[Description of the task] Repeat, exactly as written, all of the entries, but not their pictures.

[Stored entries]
════════════════
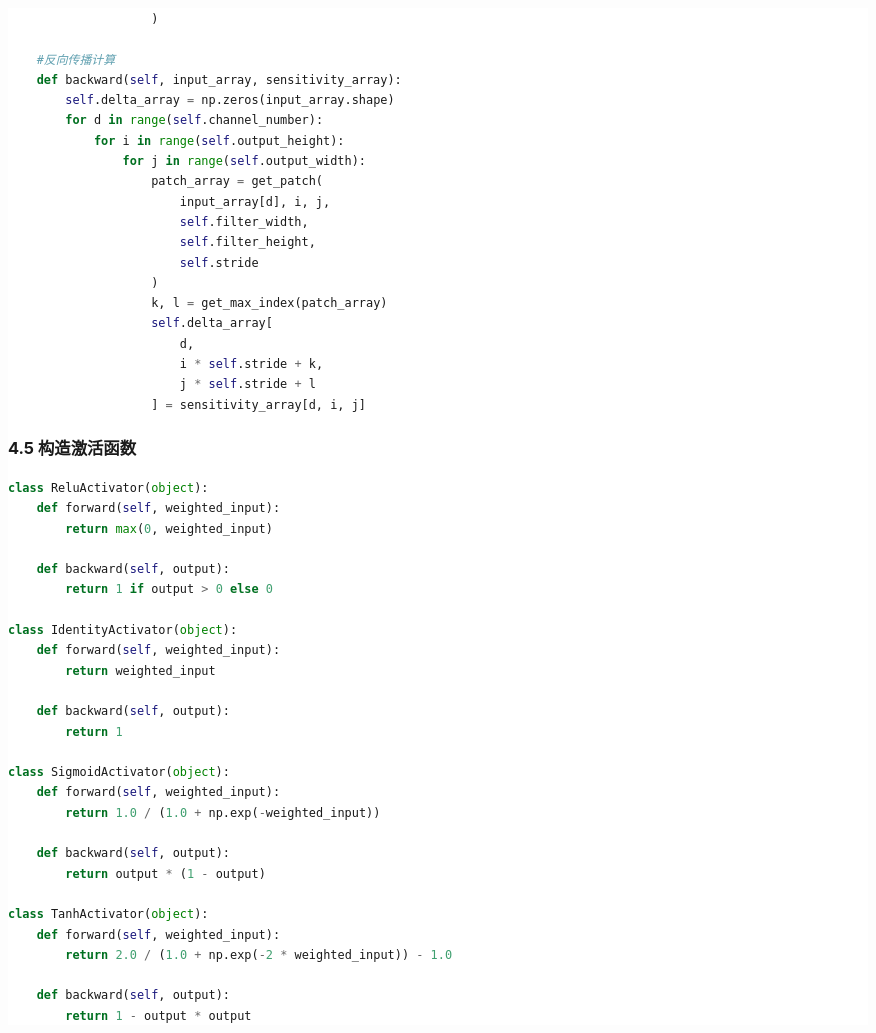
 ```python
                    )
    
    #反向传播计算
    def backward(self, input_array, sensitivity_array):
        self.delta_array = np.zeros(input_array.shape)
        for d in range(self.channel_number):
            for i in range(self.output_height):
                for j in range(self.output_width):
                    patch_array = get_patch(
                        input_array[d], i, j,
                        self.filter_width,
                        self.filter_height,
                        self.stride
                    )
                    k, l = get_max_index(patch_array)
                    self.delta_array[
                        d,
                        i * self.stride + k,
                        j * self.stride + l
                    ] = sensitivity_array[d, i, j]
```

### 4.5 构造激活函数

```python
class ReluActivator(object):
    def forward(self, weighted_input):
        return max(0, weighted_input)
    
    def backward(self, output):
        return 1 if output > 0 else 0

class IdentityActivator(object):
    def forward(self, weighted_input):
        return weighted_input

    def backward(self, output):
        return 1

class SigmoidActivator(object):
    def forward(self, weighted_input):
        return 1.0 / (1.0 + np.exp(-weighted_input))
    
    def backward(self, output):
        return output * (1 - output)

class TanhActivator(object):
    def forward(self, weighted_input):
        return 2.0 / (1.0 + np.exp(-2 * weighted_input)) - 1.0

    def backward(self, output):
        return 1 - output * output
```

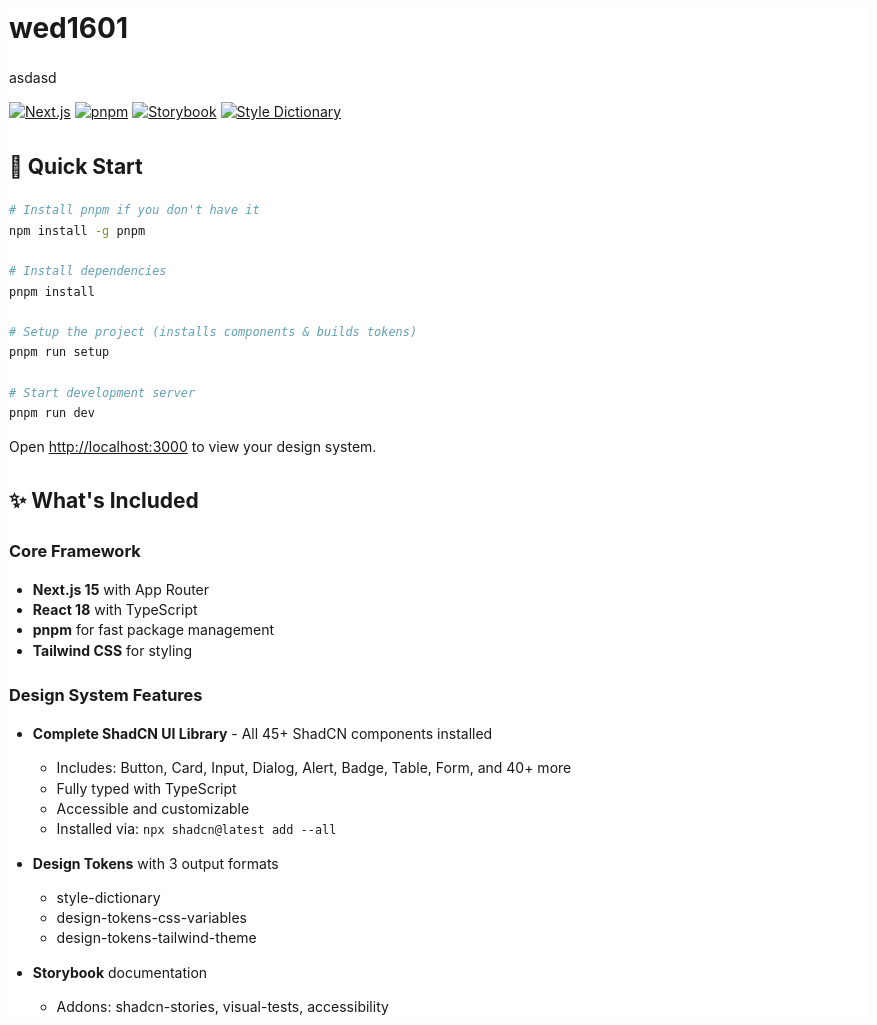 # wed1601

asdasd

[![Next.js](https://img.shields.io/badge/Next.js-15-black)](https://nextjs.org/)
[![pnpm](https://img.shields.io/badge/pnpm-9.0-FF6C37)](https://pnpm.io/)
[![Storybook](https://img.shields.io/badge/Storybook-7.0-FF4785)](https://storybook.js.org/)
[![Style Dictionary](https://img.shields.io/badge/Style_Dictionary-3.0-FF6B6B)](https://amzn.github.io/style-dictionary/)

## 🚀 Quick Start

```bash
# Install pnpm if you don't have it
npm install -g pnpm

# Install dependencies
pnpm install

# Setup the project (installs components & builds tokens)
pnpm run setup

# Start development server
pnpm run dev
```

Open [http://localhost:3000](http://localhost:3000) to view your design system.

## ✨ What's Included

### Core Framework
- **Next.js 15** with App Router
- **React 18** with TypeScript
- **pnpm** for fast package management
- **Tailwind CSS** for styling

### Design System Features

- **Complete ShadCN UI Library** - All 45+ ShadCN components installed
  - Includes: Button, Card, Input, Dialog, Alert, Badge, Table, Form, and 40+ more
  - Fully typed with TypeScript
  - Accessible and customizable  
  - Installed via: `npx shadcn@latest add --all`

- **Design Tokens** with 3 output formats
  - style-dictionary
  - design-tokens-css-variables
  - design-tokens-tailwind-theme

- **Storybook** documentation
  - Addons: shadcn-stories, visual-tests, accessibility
════════════════
[Worked solution]
 ```python
                    )
    
    #反向传播计算
    def backward(self, input_array, sensitivity_array):
        self.delta_array = np.zeros(input_array.shape)
        for d in range(self.channel_number):
            for i in range(self.output_height):
                for j in range(self.output_width):
                    patch_array = get_patch(
                        input_array[d], i, j,
                        self.filter_width,
                        self.filter_height,
                        self.stride
                    )
                    k, l = get_max_index(patch_array)
                    self.delta_array[
                        d,
                        i * self.stride + k,
                        j * self.stride + l
                    ] = sensitivity_array[d, i, j]
```

### 4.5 构造激活函数

```python
class ReluActivator(object):
    def forward(self, weighted_input):
        return max(0, weighted_input)
    
    def backward(self, output):
        return 1 if output > 0 else 0

class IdentityActivator(object):
    def forward(self, weighted_input):
        return weighted_input

    def backward(self, output):
        return 1

class SigmoidActivator(object):
    def forward(self, weighted_input):
        return 1.0 / (1.0 + np.exp(-weighted_input))
    
    def backward(self, output):
        return output * (1 - output)

class TanhActivator(object):
    def forward(self, weighted_input):
        return 2.0 / (1.0 + np.exp(-2 * weighted_input)) - 1.0

    def backward(self, output):
        return 1 - output * output
```

 # wed1601

asdasd

[![Next.js](https://img.shields.io/badge/Next.js-15-black)](https://nextjs.org/)
[![pnpm](https://img.shields.io/badge/pnpm-9.0-FF6C37)](https://pnpm.io/)
[![Storybook](https://img.shields.io/badge/Storybook-7.0-FF4785)](https://storybook.js.org/)
[![Style Dictionary](https://img.shields.io/badge/Style_Dictionary-3.0-FF6B6B)](https://amzn.github.io/style-dictionary/)

## 🚀 Quick Start

```bash
# Install pnpm if you don't have it
npm install -g pnpm

# Install dependencies
pnpm install

# Setup the project (installs components & builds tokens)
pnpm run setup

# Start development server
pnpm run dev
```

Open [http://localhost:3000](http://localhost:3000) to view your design system.

## ✨ What's Included

### Core Framework
- **Next.js 15** with App Router
- **React 18** with TypeScript
- **pnpm** for fast package management
- **Tailwind CSS** for styling

### Design System Features

- **Complete ShadCN UI Library** - All 45+ ShadCN components installed
  - Includes: Button, Card, Input, Dialog, Alert, Badge, Table, Form, and 40+ more
  - Fully typed with TypeScript
  - Accessible and customizable  
  - Installed via: `npx shadcn@latest add --all`

- **Design Tokens** with 3 output formats
  - style-dictionary
  - design-tokens-css-variables
  - design-tokens-tailwind-theme

- **Storybook** documentation
  - Addons: shadcn-stories, visual-tests, accessibility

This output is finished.